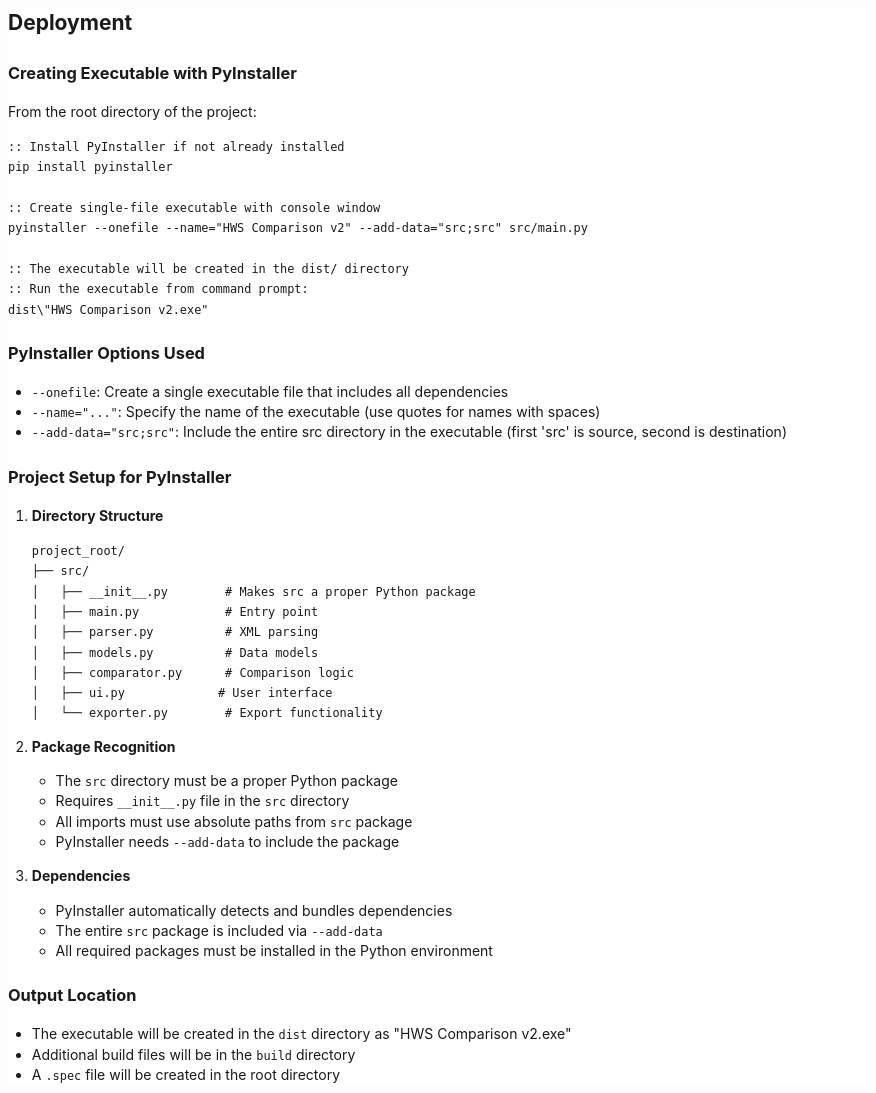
 ```
```

## Deployment

### Creating Executable with PyInstaller
From the root directory of the project:
```batch
:: Install PyInstaller if not already installed
pip install pyinstaller

:: Create single-file executable with console window
pyinstaller --onefile --name="HWS Comparison v2" --add-data="src;src" src/main.py

:: The executable will be created in the dist/ directory
:: Run the executable from command prompt:
dist\"HWS Comparison v2.exe"
```

### PyInstaller Options Used
- `--onefile`: Create a single executable file that includes all dependencies
- `--name="..."`: Specify the name of the executable (use quotes for names with spaces)
- `--add-data="src;src"`: Include the entire src directory in the executable (first 'src' is source, second is destination)

### Project Setup for PyInstaller
1. **Directory Structure**
   ```
   project_root/
   ├── src/
   │   ├── __init__.py        # Makes src a proper Python package
   │   ├── main.py            # Entry point
   │   ├── parser.py          # XML parsing
   │   ├── models.py          # Data models
   │   ├── comparator.py      # Comparison logic
   │   ├── ui.py             # User interface
   │   └── exporter.py        # Export functionality
   ```

2. **Package Recognition**
   - The `src` directory must be a proper Python package
   - Requires `__init__.py` file in the `src` directory
   - All imports must use absolute paths from `src` package
   - PyInstaller needs `--add-data` to include the package

3. **Dependencies**
   - PyInstaller automatically detects and bundles dependencies
   - The entire `src` package is included via `--add-data`
   - All required packages must be installed in the Python environment

### Output Location
- The executable will be created in the `dist` directory as "HWS Comparison v2.exe"
- Additional build files will be in the `build` directory
- A `.spec` file will be created in the root directory
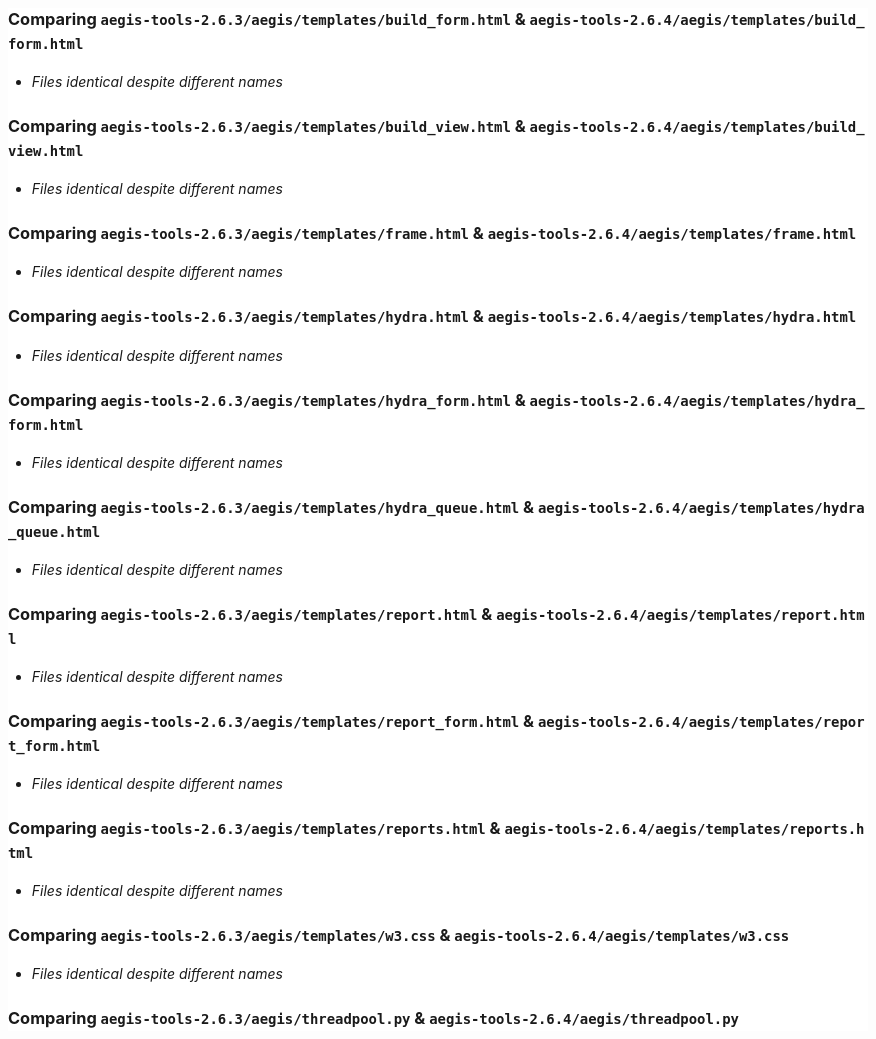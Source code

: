 ### Comparing `aegis-tools-2.6.3/aegis/templates/build_form.html` & `aegis-tools-2.6.4/aegis/templates/build_form.html`

 * *Files identical despite different names*

### Comparing `aegis-tools-2.6.3/aegis/templates/build_view.html` & `aegis-tools-2.6.4/aegis/templates/build_view.html`

 * *Files identical despite different names*

### Comparing `aegis-tools-2.6.3/aegis/templates/frame.html` & `aegis-tools-2.6.4/aegis/templates/frame.html`

 * *Files identical despite different names*

### Comparing `aegis-tools-2.6.3/aegis/templates/hydra.html` & `aegis-tools-2.6.4/aegis/templates/hydra.html`

 * *Files identical despite different names*

### Comparing `aegis-tools-2.6.3/aegis/templates/hydra_form.html` & `aegis-tools-2.6.4/aegis/templates/hydra_form.html`

 * *Files identical despite different names*

### Comparing `aegis-tools-2.6.3/aegis/templates/hydra_queue.html` & `aegis-tools-2.6.4/aegis/templates/hydra_queue.html`

 * *Files identical despite different names*

### Comparing `aegis-tools-2.6.3/aegis/templates/report.html` & `aegis-tools-2.6.4/aegis/templates/report.html`

 * *Files identical despite different names*

### Comparing `aegis-tools-2.6.3/aegis/templates/report_form.html` & `aegis-tools-2.6.4/aegis/templates/report_form.html`

 * *Files identical despite different names*

### Comparing `aegis-tools-2.6.3/aegis/templates/reports.html` & `aegis-tools-2.6.4/aegis/templates/reports.html`

 * *Files identical despite different names*

### Comparing `aegis-tools-2.6.3/aegis/templates/w3.css` & `aegis-tools-2.6.4/aegis/templates/w3.css`

 * *Files identical despite different names*

### Comparing `aegis-tools-2.6.3/aegis/threadpool.py` & `aegis-tools-2.6.4/aegis/threadpool.py`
-.-.-
=== Task brief ===
Using the data above, copy exactly the lines from the one containing "1. **Directory Structure**" to the one containing "Source code", inclusive. Exclude the pictures.

=== Answer to the problem ===
1. **Directory Structure**
   ```
   project_root/
   ├── src/
   │   ├── __init__.py        # Makes src a proper Python package
   │   ├── main.py            # Entry point
   │   ├── parser.py          # XML parsing
   │   ├── models.py          # Data models
   │   ├── comparator.py      # Comparison logic
   │   ├── ui.py             # User interface
   │   └── exporter.py        # Export functionality
   ```

2. **Package Recognition**
   - The `src` directory must be a proper Python package
   - Requires `__init__.py` file in the `src` directory
   - All imports must use absolute paths from `src` package
   - PyInstaller needs `--add-data` to include the package

3. **Dependencies**
   - PyInstaller automatically detects and bundles dependencies
   - The entire `src` package is included via `--add-data`
   - All required packages must be installed in the Python environment

### Output Location
- The executable will be created in the `dist` directory as "HWS Comparison v2.exe"
- Additional build files will be in the `build` directory
- A `.spec` file will be created in the root directory
Source code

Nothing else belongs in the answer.